As robotics continues to advance, the need for adaptive and continuously-learning embodied agents increases, particularly in the realm of assistance robotics. Quick adaptability and long-term information retention are essential to operate in dynamic environments typical of humans' everyday lives. A lifelong learning paradigm is thus required, but it is scarcely addressed by current robotics literature. This study empirically investigates the impact of catastrophic forgetting and the effectiveness of knowledge transfer in neural networks trained continuously in an embodied setting. We focus on the task of visual odometry, which holds primary importance for embodied agents in enabling their self-localization. We experiment on the simple continual scenario of discrete transitions between indoor locations, akin to a robot navigating different apartments. In this regime, we observe initial satisfactory performance with high transferability between environments, followed by a specialization phase where the model prioritizes current environment-specific knowledge at the expense of generalization. Conventional regularization strategies and increased model capacity prove ineffective in mitigating this phenomenon. Rehearsal is instead mildly beneficial but with the addition of a substantial memory cost. Incorporating action information, as commonly done in embodied settings, facilitates quicker convergence but exacerbates specialization, making the model overly reliant on its motion expectations and less adept at correctly interpreting visual cues. These findings emphasize the open challenges of balancing adaptation and memory retention in lifelong robotics and contribute valuable insights into the application of a lifelong paradigm on embodied agents.
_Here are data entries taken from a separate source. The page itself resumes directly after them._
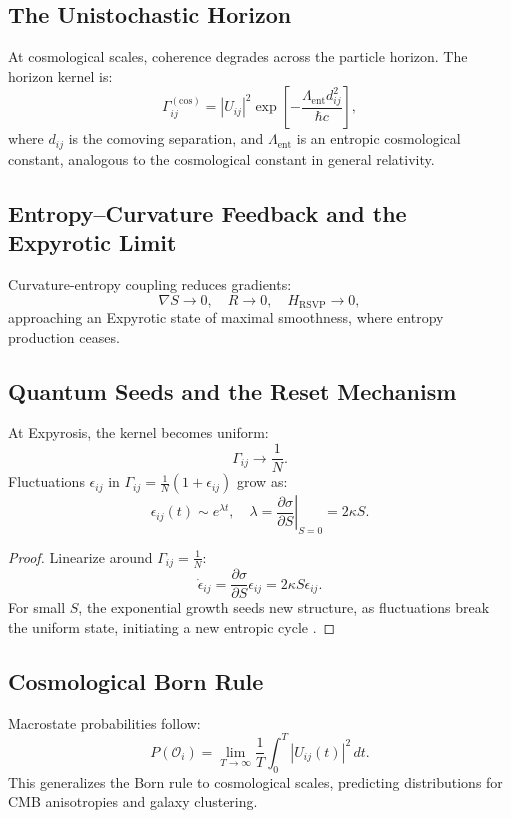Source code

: \documentclass[12pt]{article}
\begin{document}
{\subsection{The Unistochastic Horizon}

At cosmological scales, coherence degrades across the particle horizon. The horizon kernel is:
\[
\Gamma_{ij}^{(\mathrm{cos})} = |U_{ij}|^2 \exp\left[ -\frac{\Lambda_{\mathrm{ent}} d_{ij}^2}{\hbar c} \right],
\]
where \(d_{ij}\) is the comoving separation, and \(\Lambda_{\mathrm{ent}}\) is an entropic cosmological constant, analogous to the cosmological constant in general relativity.

\subsection{Entropy–Curvature Feedback and the Expyrotic Limit}

Curvature-entropy coupling reduces gradients:
\[
\nabla S \to 0, \quad R \to 0, \quad H_{\mathrm{RSVP}} \to 0,
\]
approaching an Expyrotic state of maximal smoothness, where entropy production ceases.

\subsection{Quantum Seeds and the Reset Mechanism}

At Expyrosis, the kernel becomes uniform:
\[
\Gamma_{ij} \to \frac{1}{N}.
\]
Fluctuations \(\epsilon_{ij}\) in \(\Gamma_{ij} = \frac{1}{N} (1 + \epsilon_{ij})\) grow as:
\[
\epsilon_{ij}(t) \sim e^{\lambda t}, \quad \lambda = \left. \frac{\partial \sigma}{\partial S} \right|_{S=0} = 2 \kappa S.
\]

\begin{proof}
Linearize around \(\Gamma_{ij} = \frac{1}{N}\):
\[
\dot{\epsilon}_{ij} = \frac{\partial \sigma}{\partial S} \epsilon_{ij} = 2 \kappa S \epsilon_{ij}.
\]
For small \(S\), the exponential growth seeds new structure, as fluctuations break the uniform state, initiating a new entropic cycle \cite{Seifert2012}.
\end{proof}

\subsection{Cosmological Born Rule}

Macrostate probabilities follow:
\[
P(\mathcal{O}_i) = \lim_{T \to \infty} \frac{1}{T} \int_0^T |U_{ij}(t)|^2 \, dt.
\]
This generalizes the Born rule to cosmological scales, predicting distributions for CMB anisotropies and galaxy clustering.

}
\end{document}

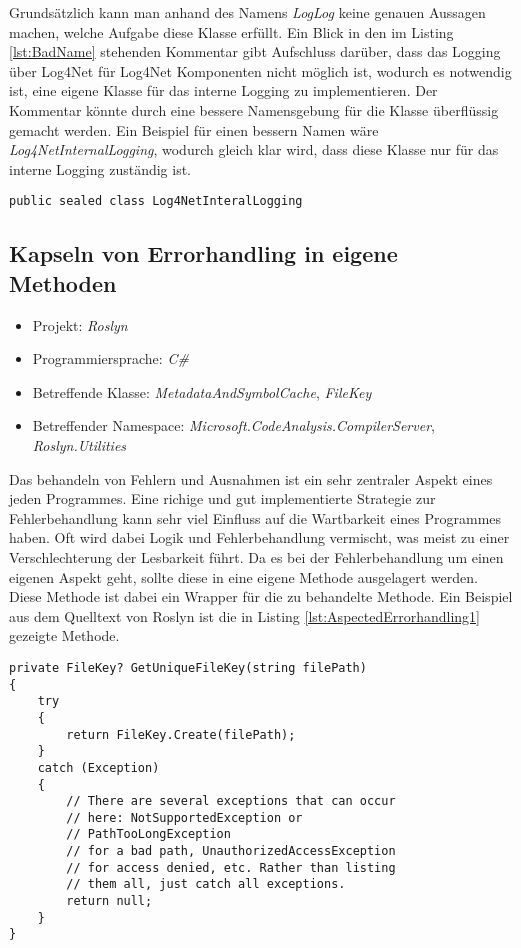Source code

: Grundsätzlich kann man anhand des Namens \textit{LogLog} keine genauen Aussagen machen, welche Aufgabe diese Klasse erfüllt. Ein Blick in den im Listing \ref{lst:BadName} stehenden Kommentar gibt Aufschluss darüber, dass das Logging über Log4Net für Log4Net Komponenten nicht möglich ist, wodurch es notwendig ist, eine eigene Klasse für das interne Logging zu implementieren. Der Kommentar könnte durch eine bessere Namensgebung für die Klasse überflüssig gemacht werden. Ein Beispiel für einen bessern Namen wäre \textit{Log4NetInternalLogging}, wodurch gleich klar wird, dass diese Klasse nur für das interne Logging zuständig ist. 

\begin{lstlisting}[language={[Sharp]C}, caption=Beispiele für bessere Namensgebung, label=lst:GoodName]
	public sealed class Log4NetInteralLogging
\end{lstlisting}

\subsection{Kapseln von Errorhandling in eigene Methoden}
\begin{itemize}
	\item Projekt: \textit{Roslyn}
	\item Programmiersprache: \textit{C\#}
	\item Betreffende Klasse: \textit{MetadataAndSymbolCache}, \textit{FileKey}
	\item Betreffender Namespace: \textit{Microsoft.CodeAnalysis.CompilerServer}, \textit{Roslyn.Utilities}
\end{itemize}

\SuperPar Das behandeln von Fehlern und Ausnahmen ist ein sehr zentraler Aspekt eines jeden Programmes. Eine richige und gut implementierte Strategie zur Fehlerbehandlung kann sehr viel Einfluss auf die Wartbarkeit eines Programmes haben. Oft wird dabei Logik und Fehlerbehandlung vermischt, was meist zu einer Verschlechterung der Lesbarkeit führt. Da es bei der Fehlerbehandlung um einen eigenen Aspekt geht, sollte diese in eine eigene Methode ausgelagert werden. Diese Methode ist dabei ein Wrapper für die zu behandelte Methode. Ein Beispiel aus dem Quelltext von Roslyn ist die in Listing \ref{lst:AspectedErrorhandling1} gezeigte Methode.

\begin{lstlisting}[language={[Sharp]C}, caption=Beispiele für getrennten Aspket der Fehlerbehandlung, label=lst:AspectedErrorhandling1]
private FileKey? GetUniqueFileKey(string filePath)
{
	try
	{
		return FileKey.Create(filePath);
	}
	catch (Exception)
	{
		// There are several exceptions that can occur 
		// here: NotSupportedException or 
		// PathTooLongException
		// for a bad path, UnauthorizedAccessException 
		// for access denied, etc. Rather than listing
		// them all, just catch all exceptions.
		return null;
	}
}
\end{lstlisting}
翻译：随着机器人技术的持续进步，对具备适应性和持续学习能力的具身智能体的需求日益增长，尤其在辅助机器人领域。快速适应能力和长期信息保留能力对于在人类日常生活的典型动态环境中运行至关重要。因此需要一种终身学习范式，但当前机器人学文献对此鲜有探讨。本研究实证调查了在具身环境中持续训练的神经网络中灾难性遗忘的影响以及知识迁移的有效性。我们聚焦于视觉里程计任务，该任务对于实现具身智能体的自定位至关重要。我们在离散室内场景转换的简单持续场景中进行实验，类似于机器人在不同公寓间导航。在此机制下，我们观察到初始阶段具有令人满意的性能及环境间的高度可迁移性，随后进入专业化阶段，模型优先获取当前环境特定知识而牺牲了泛化能力。传统的正则化策略和增加模型容量被证明无法有效缓解此现象。回放策略虽略有裨益，但需付出巨大的内存代价。引入具身环境中常用的动作信息可加速收敛，但会加剧专业化倾向，使模型过度依赖其运动预期而降低正确解读视觉线索的能力。这些发现凸显了终身机器人学中平衡适应性与记忆保留的开放性挑战，并为终身学习范式在具身智能体中的应用提供了宝贵见解。